Don't create circular dependencies.

With something as fundamental as the network, no way around it.

- Okay, we'll set up a separate maintenance network in case we can't get to the regular network.

- Wait, but we need a maintenance network for the maintenance network...

  • Two is One, One is None. There are absolutely ways around this, it's called redundancy. The marginal cost of laying an extra pair during physical plant installation is basically $0, which is why you'd never go "well we need a backup for the backup, so there's no point in having two pairs). Similarly, the marginal cost for having a second UPS and PDU in a rack is effectively $0 at scale, so nobody would argue this is unnecessary to deal with possible UPS failure or accidentally unplugging a cable.

    In this case, there are likely several things that can be changes systemically to mitigate or prevent similar failures in the future, and I have every faith that Facebook's SRE team is capable of identifying and implementing those changes.
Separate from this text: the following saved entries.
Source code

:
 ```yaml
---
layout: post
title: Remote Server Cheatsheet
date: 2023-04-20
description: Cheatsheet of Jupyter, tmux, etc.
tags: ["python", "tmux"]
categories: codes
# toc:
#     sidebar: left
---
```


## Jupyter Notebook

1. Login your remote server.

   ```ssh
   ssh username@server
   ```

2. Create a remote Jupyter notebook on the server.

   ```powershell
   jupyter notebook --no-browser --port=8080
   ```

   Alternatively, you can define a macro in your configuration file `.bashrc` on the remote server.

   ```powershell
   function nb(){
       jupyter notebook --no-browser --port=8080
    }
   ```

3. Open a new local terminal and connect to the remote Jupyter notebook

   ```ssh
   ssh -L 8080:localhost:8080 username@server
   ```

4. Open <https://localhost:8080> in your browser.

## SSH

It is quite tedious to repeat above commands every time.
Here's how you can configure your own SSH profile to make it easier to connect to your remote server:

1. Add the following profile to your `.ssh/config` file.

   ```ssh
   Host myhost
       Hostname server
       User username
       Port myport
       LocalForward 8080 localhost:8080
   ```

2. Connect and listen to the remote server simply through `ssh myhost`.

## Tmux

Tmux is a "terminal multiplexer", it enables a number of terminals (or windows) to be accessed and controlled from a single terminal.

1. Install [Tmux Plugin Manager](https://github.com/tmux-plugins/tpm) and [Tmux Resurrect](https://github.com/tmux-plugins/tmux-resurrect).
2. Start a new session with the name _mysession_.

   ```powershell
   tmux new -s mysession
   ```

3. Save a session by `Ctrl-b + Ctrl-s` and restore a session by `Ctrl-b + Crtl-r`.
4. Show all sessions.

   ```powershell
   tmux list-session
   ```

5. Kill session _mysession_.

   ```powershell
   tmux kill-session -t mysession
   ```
There is no such thing as "no way around it", unless you're dealing with a law of physics.

    • By "no way around it" I mean you're going to need to create a circular dependency at some point, whether it's a maintenance network that's used to manage itself, or the prod network for managing the maintenance network.
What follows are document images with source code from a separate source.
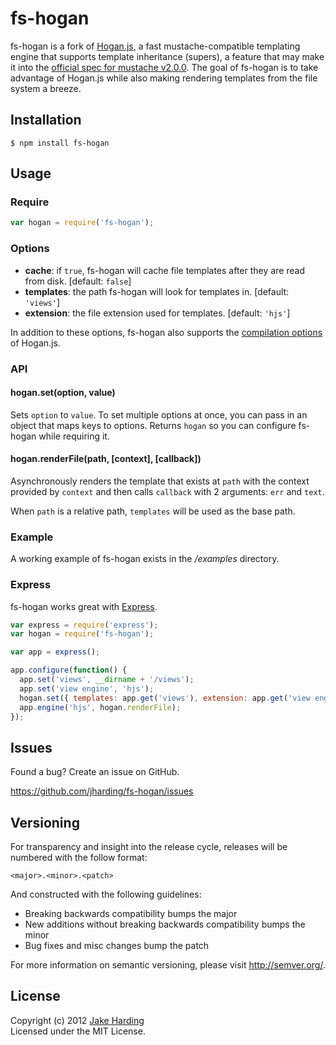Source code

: fs-hogan
========

fs-hogan is a fork of [Hogan.js][hogan.js], a fast mustache-compatible templating engine that supports template inheritance (supers), a feature that may make it into the [official spec for mustache v2.0.0][inheritance]. The goal of fs-hogan is to take advantage of Hogan.js while also making rendering templates from the file system a breeze.

[hogan.js]: http://twitter.github.com/hogan.js/
[inheritance]: https://github.com/mustache/spec/issues/38

Installation
------------

```
$ npm install fs-hogan
```

Usage
-----

### Require

```javascript
var hogan = require('fs-hogan');
```

### Options

* __cache__: if `true`, fs-hogan will cache file templates after they are read from disk. [default: `false`] 
* __templates__: the path fs-hogan will look for templates in. [default: `'views'`] 
* __extension__: the file extension used for templates. [default: `'hjs'`] 

In addition to these options, fs-hogan also supports the [compilation options][options] of Hogan.js.

[options]: https://github.com/twitter/hogan.js#compilation-options

### API

#### hogan.set(option, value)

Sets `option` to `value`. To set multiple options at once, you can pass in an object that maps keys to options. Returns `hogan` so you can configure fs-hogan while requiring it. 

#### hogan.renderFile(path, [context], [callback])

Asynchronously renders the template that exists at `path` with the context provided by `context` and then calls `callback` with 2 arguments: `err` and `text`. 

When `path` is a relative path, `templates` will be used as the base path.

### Example

A working example of fs-hogan exists in the */examples* directory.

### Express

fs-hogan works great with [Express][express].

[express]: http://expressjs.com/

```javascript
var express = require('express');
var hogan = require('fs-hogan');

var app = express();

app.configure(function() {
  app.set('views', __dirname + '/views');
  app.set('view engine', 'hjs');                                                
  hogan.set({ templates: app.get('views'), extension: app.get('view engine') });
  app.engine('hjs', hogan.renderFile);
});
```

Issues
------

Found a bug? Create an issue on GitHub.

https://github.com/jharding/fs-hogan/issues

Versioning
----------

For transparency and insight into the release cycle, releases will be numbered with the follow format:

`<major>.<minor>.<patch>`

And constructed with the following guidelines:

* Breaking backwards compatibility bumps the major
* New additions without breaking backwards compatibility bumps the minor
* Bug fixes and misc changes bump the patch

For more information on semantic versioning, please visit http://semver.org/.

License
-------

Copyright (c) 2012 [Jake Harding](http://thejakeharding.com)  
Licensed under the MIT License.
      I absolutely agree that installing a maintenance network is a good idea. One of the big challenges, though, is making sure that all your tooling can and will run exclusively on the maintenance network if needed.
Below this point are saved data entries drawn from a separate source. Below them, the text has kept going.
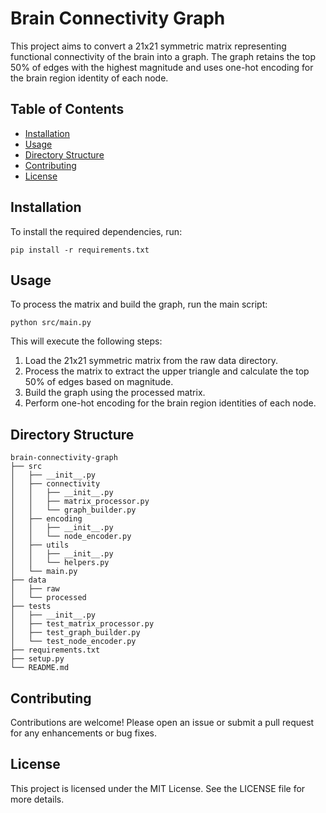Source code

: # Brain Connectivity Graph

This project aims to convert a 21x21 symmetric matrix representing functional connectivity of the brain into a graph. The graph retains the top 50% of edges with the highest magnitude and uses one-hot encoding for the brain region identity of each node.

## Table of Contents

- [Installation](#installation)
- [Usage](#usage)
- [Directory Structure](#directory-structure)
- [Contributing](#contributing)
- [License](#license)

## Installation

To install the required dependencies, run:

```
pip install -r requirements.txt
```

## Usage

To process the matrix and build the graph, run the main script:

```
python src/main.py
```

This will execute the following steps:
1. Load the 21x21 symmetric matrix from the raw data directory.
2. Process the matrix to extract the upper triangle and calculate the top 50% of edges based on magnitude.
3. Build the graph using the processed matrix.
4. Perform one-hot encoding for the brain region identities of each node.

## Directory Structure

```
brain-connectivity-graph
├── src
│   ├── __init__.py
│   ├── connectivity
│   │   ├── __init__.py
│   │   ├── matrix_processor.py
│   │   └── graph_builder.py
│   ├── encoding
│   │   ├── __init__.py
│   │   └── node_encoder.py
│   ├── utils
│   │   ├── __init__.py
│   │   └── helpers.py
│   └── main.py
├── data
│   ├── raw
│   └── processed
├── tests
│   ├── __init__.py
│   ├── test_matrix_processor.py
│   ├── test_graph_builder.py
│   └── test_node_encoder.py
├── requirements.txt
├── setup.py
└── README.md
```

## Contributing

Contributions are welcome! Please open an issue or submit a pull request for any enhancements or bug fixes.

## License

This project is licensed under the MIT License. See the LICENSE file for more details.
      (Also, while the marginal cost of laying an extra pair of fiber during physical installation may be low, making sure that you have fully independent failure domains is much higher, whether that's leased fiber, power, etc.)

  • "Okay, we'll pull in a DSL line from a completely separate ISP for the out-of-band access." (guess what else is in that manhole/conduit?)

    "Okay, we'll use LTE for out-of-band!" (oops, the backhaul for the cell tower goes under the same bridge as the real network)

    True diversity is HARD (not unsolvable, just hard. especially at scale)!

    • heh i toured a large data center here in dallas and listened to them brag about all the redundant connectivity they had while standing next to the conduit where they all entered the building. One person, a pair of wire cutters, and 5 seconds and that whole datacenter is dark.

    • Although the difference here is that loosing connection and out-of-band for a single data center shouldn't be as catastrophic for Facebook, so your examples would be tolerable?

      1 reply →

How do you avoid circular dependencies on an out-of-band-network? Seems like the choice is between a circular dependency, or turtles all the way down.

  • How do you go from "have a separate access method that doesn't depend on your main system" to "turtles all the way down"? The secondary access is allowed to have dependencies, just not on your network.